• Stored data
——————

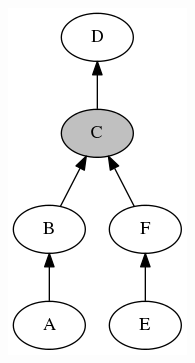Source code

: \begin{figure}[H]
{\begin{subfigure}[b]{0.2\textwidth}
        \end{subfigure}
        \begin{subfigure}[b]{0.2\textwidth}
            \includegraphics[width=\textwidth]{./figures/methodology/spatial_time_correlation/event_tree_graph_2.png}
            \caption{}\label{fig:network_events_locations_examples_2}

\end{subfigure}}
\end{figure}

——————

• Exercise details
Copy out each line of the listing that holds "begin".

• Written solution
: \begin{figure}[H]
{\begin{subfigure}[b]{0.2\textwidth}
        \begin{subfigure}[b]{0.2\textwidth}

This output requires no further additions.